-------- Supplied material --------

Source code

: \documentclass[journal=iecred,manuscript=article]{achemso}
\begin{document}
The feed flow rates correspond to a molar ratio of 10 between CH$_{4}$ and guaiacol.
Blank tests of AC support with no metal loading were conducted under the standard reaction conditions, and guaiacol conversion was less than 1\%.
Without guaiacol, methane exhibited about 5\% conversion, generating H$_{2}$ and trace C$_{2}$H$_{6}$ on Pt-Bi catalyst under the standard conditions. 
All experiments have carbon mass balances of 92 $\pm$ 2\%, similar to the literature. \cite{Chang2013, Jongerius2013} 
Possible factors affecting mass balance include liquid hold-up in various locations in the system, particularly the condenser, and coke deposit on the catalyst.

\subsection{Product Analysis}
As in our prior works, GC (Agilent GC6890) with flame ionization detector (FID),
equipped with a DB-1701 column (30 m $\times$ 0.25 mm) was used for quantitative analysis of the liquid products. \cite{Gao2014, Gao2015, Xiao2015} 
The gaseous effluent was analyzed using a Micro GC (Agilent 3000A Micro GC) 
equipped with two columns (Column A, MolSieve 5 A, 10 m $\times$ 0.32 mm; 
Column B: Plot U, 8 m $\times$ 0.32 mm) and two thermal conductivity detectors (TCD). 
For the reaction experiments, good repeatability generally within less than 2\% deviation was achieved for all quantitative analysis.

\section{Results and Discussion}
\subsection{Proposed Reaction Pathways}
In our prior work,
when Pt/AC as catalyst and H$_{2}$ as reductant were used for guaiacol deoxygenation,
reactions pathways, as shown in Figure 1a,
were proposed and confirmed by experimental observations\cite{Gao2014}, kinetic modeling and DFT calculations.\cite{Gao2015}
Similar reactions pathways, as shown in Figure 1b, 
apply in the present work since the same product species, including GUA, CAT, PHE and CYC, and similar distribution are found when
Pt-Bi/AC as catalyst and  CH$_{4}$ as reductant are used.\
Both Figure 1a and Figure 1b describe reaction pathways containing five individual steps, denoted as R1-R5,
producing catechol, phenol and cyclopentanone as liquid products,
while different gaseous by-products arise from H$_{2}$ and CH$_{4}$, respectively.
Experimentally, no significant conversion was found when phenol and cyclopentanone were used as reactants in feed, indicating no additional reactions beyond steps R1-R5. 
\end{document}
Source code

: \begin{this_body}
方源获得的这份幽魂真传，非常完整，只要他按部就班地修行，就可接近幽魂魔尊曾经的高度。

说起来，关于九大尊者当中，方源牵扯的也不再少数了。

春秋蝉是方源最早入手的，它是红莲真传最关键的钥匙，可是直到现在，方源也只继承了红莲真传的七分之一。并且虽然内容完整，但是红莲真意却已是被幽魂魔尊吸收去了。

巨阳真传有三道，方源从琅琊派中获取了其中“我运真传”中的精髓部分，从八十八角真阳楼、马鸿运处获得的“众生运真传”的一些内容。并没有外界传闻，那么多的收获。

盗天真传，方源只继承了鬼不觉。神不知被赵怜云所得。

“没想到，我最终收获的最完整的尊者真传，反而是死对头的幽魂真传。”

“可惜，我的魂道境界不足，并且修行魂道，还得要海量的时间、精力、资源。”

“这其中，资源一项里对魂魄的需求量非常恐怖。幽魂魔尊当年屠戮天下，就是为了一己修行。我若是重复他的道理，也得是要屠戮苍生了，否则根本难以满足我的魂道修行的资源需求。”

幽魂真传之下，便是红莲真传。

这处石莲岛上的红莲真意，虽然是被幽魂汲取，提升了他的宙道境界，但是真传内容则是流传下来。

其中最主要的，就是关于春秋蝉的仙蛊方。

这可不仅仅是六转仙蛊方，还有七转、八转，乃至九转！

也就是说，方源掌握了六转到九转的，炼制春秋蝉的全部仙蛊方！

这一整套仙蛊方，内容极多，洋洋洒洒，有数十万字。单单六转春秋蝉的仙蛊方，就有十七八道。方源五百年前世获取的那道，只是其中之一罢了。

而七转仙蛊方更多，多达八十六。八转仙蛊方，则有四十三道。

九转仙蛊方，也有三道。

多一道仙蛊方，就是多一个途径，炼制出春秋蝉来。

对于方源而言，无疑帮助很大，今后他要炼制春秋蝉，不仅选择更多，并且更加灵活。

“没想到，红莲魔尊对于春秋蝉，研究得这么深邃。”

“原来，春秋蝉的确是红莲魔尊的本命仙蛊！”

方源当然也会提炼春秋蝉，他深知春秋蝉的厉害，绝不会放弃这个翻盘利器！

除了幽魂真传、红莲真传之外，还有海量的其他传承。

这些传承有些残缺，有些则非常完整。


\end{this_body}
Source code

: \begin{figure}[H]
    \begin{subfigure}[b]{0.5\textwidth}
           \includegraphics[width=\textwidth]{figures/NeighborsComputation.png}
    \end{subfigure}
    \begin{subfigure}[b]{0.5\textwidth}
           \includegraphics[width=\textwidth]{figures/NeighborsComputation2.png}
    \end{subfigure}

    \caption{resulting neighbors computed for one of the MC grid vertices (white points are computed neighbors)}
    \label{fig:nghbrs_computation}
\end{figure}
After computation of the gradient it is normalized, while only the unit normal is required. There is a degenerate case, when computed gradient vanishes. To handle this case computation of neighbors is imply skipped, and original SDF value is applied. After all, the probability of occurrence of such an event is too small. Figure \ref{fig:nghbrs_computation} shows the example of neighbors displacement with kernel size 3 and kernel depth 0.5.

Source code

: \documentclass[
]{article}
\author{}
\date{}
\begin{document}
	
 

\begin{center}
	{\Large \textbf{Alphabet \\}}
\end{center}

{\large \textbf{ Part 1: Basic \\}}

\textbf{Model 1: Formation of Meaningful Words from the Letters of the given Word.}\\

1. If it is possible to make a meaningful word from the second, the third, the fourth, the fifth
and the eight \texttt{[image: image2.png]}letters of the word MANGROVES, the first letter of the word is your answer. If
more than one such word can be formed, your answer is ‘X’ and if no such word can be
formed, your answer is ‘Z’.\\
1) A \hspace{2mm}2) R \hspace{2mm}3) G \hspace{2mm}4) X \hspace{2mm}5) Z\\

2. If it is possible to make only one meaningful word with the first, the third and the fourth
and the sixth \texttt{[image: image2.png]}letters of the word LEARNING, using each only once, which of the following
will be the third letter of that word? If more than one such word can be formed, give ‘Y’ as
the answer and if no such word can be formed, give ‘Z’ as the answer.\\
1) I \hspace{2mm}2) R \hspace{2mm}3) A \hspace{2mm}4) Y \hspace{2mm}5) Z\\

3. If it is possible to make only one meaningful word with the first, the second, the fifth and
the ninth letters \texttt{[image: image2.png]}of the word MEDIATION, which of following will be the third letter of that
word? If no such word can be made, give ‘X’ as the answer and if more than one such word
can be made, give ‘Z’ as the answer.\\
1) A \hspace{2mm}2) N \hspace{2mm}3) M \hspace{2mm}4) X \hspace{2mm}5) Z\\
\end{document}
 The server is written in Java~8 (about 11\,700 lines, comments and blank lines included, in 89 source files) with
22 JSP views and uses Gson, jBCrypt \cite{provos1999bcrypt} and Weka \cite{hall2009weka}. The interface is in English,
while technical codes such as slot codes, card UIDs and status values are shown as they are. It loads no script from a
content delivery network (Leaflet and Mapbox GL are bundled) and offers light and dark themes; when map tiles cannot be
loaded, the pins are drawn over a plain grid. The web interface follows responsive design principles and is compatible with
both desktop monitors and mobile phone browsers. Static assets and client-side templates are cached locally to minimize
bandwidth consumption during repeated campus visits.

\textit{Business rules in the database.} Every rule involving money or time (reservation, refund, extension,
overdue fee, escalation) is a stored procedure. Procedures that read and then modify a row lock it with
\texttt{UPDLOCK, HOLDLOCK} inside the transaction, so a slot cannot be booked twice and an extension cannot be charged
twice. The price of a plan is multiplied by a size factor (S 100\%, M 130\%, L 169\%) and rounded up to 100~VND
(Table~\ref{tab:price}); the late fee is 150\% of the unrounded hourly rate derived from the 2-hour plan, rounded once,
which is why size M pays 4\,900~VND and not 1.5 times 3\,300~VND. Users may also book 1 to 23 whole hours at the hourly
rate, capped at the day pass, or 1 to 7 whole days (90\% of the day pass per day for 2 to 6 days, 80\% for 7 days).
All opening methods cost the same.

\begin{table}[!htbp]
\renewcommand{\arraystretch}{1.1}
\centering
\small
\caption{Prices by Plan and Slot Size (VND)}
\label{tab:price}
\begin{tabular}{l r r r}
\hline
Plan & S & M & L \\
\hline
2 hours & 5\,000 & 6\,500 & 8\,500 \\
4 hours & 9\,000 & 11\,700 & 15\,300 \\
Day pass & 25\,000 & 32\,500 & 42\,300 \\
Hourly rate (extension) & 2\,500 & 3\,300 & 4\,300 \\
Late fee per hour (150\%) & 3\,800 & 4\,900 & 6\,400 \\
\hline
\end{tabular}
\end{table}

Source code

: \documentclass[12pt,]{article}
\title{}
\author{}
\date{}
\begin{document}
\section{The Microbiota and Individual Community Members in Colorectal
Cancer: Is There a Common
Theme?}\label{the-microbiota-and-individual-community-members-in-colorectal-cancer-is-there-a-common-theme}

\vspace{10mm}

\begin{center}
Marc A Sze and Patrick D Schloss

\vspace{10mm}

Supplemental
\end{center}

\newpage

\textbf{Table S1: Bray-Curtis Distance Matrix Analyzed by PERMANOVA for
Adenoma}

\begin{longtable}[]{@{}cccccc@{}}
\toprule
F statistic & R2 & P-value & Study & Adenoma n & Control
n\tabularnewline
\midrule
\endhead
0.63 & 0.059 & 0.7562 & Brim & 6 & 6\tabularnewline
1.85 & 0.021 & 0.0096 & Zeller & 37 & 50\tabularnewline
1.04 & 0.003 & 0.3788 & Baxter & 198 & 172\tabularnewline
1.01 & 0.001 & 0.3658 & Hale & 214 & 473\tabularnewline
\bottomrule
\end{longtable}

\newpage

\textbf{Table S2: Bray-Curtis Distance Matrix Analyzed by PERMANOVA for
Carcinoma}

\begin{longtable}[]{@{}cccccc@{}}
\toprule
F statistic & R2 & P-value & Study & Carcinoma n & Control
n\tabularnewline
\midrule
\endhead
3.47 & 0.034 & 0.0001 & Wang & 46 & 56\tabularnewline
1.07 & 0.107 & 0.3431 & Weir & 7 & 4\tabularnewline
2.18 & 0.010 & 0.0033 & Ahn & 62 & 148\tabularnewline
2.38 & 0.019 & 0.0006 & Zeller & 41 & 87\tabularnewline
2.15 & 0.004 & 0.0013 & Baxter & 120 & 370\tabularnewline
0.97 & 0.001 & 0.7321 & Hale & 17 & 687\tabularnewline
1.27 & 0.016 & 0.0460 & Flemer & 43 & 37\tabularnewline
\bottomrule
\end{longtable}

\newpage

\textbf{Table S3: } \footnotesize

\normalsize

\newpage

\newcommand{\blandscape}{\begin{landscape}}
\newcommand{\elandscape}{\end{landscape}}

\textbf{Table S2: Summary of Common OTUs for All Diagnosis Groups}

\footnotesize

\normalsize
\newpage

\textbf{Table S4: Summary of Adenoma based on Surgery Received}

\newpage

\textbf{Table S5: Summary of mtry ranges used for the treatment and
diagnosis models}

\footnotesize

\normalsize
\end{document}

--------

* [Required action] Would you retype the lines above from the one with "Possible factors affecting" down to the one with "Both Figure 1a", word for word, both ends included and no other lines?

* [Your solution]
Possible factors affecting mass balance include liquid hold-up in various locations in the system, particularly the condenser, and coke deposit on the catalyst.

\subsection{Product Analysis}
As in our prior works, GC (Agilent GC6890) with flame ionization detector (FID),
equipped with a DB-1701 column (30 m $\times$ 0.25 mm) was used for quantitative analysis of the liquid products. \cite{Gao2014, Gao2015, Xiao2015} 
The gaseous effluent was analyzed using a Micro GC (Agilent 3000A Micro GC) 
equipped with two columns (Column A, MolSieve 5 A, 10 m $\times$ 0.32 mm; 
Column B: Plot U, 8 m $\times$ 0.32 mm) and two thermal conductivity detectors (TCD). 
For the reaction experiments, good repeatability generally within less than 2\% deviation was achieved for all quantitative analysis.

\section{Results and Discussion}
\subsection{Proposed Reaction Pathways}
In our prior work,
when Pt/AC as catalyst and H$_{2}$ as reductant were used for guaiacol deoxygenation,
reactions pathways, as shown in Figure 1a,
were proposed and confirmed by experimental observations\cite{Gao2014}, kinetic modeling and DFT calculations.\cite{Gao2015}
Similar reactions pathways, as shown in Figure 1b, 
apply in the present work since the same product species, including GUA, CAT, PHE and CYC, and similar distribution are found when
Pt-Bi/AC as catalyst and  CH$_{4}$ as reductant are used.\
Both Figure 1a and Figure 1b describe reaction pathways containing five individual steps, denoted as R1-R5,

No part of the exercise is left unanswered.